Summary and Future Directions
The need to prevent or curb the progression of HCV disease post-transplantation is tremendous. Prevention of recurrence occurs when HCV is eradicated prior to transplantation. While SVR prior to transplantation is the goal, the attainment of an on-treatment virologic response appears to prevent HCV recurrence, at least in a proportion of treated patients. Unfortunately, SVR and on-treatment virologic responses are achievable in <50% of treated patients with decompensated cirrhosis, and response rates in patients with genotype 1 are low. Moreover, the majority of patients on the waiting list are not candidates for antiviral therapy, as tolerability is poor in those with advanced liver disease (Child's class B and C) is poorly tolerated. Post-transplant prophylaxis with HCV antibody therapy has been disappointing and despite the recent approval of Civacir® as an orphan drug in Europe, HCV antibody therapy has no established role in the transplant setting. Preemptive treatment in the early post-transplant period is hampered by poor tolerability of IFN-based therapy in patients recently transplanted, though recipients of living donor organs may be better suited to undertake treatment early. Post-transplant treatment of recurrent HCV currently offers the greatest efficacy and best safety profile at the present time, though many patients do not achieve viral eradication with standard treatment regimes. Pegylated interferon plus RBV has emerged as the therapy of choice, but the optimum antiviral doses and treatment duration, and the most favorable time to initiate therapy post-transplantation, have not been established. Dose reductions and treatment discontinuation rates are higher than desirable and likely limiting response rates. The need for safer and more effective antivirals in this special population of HCV-infected patients is obvious. Unfortunately, none of the new HCV investigational compounds in phase II or III studies in patients with chronic HCV infection (e.g. protease inhibitors, polymerase inhibitors, anti-apoptotic agents, RBV alternatives and others) are being evaluated in HCV-infected transplant patients. Given the great need for new therapies, clinical trials in transplant patients are to be strongly encouraged.

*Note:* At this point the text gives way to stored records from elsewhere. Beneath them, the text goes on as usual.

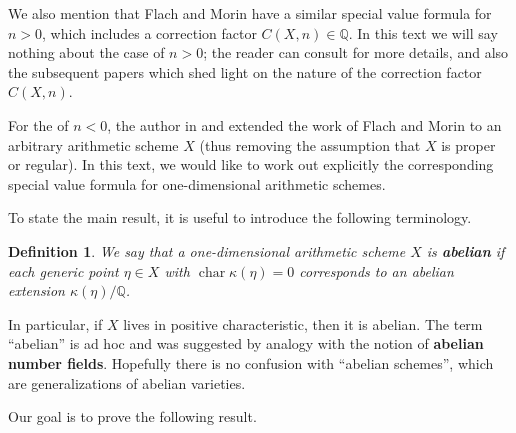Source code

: \documentclass[draft]{article}
\DeclareMathOperator{\fchar}{char}
\newcommand{\QQ}{\mathbb{Q}}
\theoremstyle{myplain}
\theoremstyle{mydefinition}
\newtheorem{definition}[theorem]{Definition}
\numberwithin{equation}{section}
\begin{document}
We also mention that Flach and Morin have a similar special value formula for
$n > 0$, which includes a correction factor $C (X,n) \in \QQ$. In this text we
will say nothing about the case of $n > 0$; the reader can consult
\cite{Flach-Morin-2018} for more details, and also the subsequent papers
\cite{Flach-Morin-2020,Flach-Morin-2020-Muenster,Morin-2021-THH} which shed
light on the nature of the correction factor $C (X,n)$.

For the of $n < 0$, the author in \cite{Beshenov-Weil-etale-1} and
\cite{Beshenov-Weil-etale-2} extended the work of Flach and Morin
\cite{Flach-Morin-2018} to an arbitrary arithmetic scheme $X$ (thus removing the
assumption that $X$ is proper or regular). In this text, we would like to work
out explicitly the corresponding special value formula for one-dimensional
arithmetic schemes.

\vspace{1em}

To state the main result, it is useful to introduce the following terminology.

\begin{definition}
  \label{dfn:abelian-scheme}
  We say that a one-dimensional arithmetic scheme $X$ is \textbf{abelian} if
  each generic point $\eta \in X$ with $\fchar \kappa (\eta) = 0$ corresponds to
  an abelian extension $\kappa (\eta)/\QQ$.
\end{definition}

In particular, if $X$ lives in positive characteristic, then it is abelian. The term ``abelian'' is ad hoc and was suggested by analogy with the
notion of \textbf{abelian number fields}. Hopefully there is no confusion with
``abelian schemes'', which are generalizations of abelian varieties.

Our goal is to prove the following result.
\end{document}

Several key questions regarding interferon-based therapies are of immediate importance to clinicians and should be the focus of future clinical trials. First, while the importance of growth factors in preventing treatment-induced cytopenias is unquestioned, whether growth factor use leads to higher SVR rates is unknown. Given the substantial cost of growth factors, determining their risk–benefit is a priority issue. Second, the controversy regarding interferon and rejection continues. Larger controlled studies are clearly needed to quantitate the risk of acute and chronic rejection accurately, and to identify the risk factors for rejection and best means of prevention. Finally, since SVR rates are less than 50% overall, determination of whether anti-HCV therapy offers other benefits, specifically a slowing of the rate of fibrosis progression in the absence of virologic clearance, is of major importance in this population.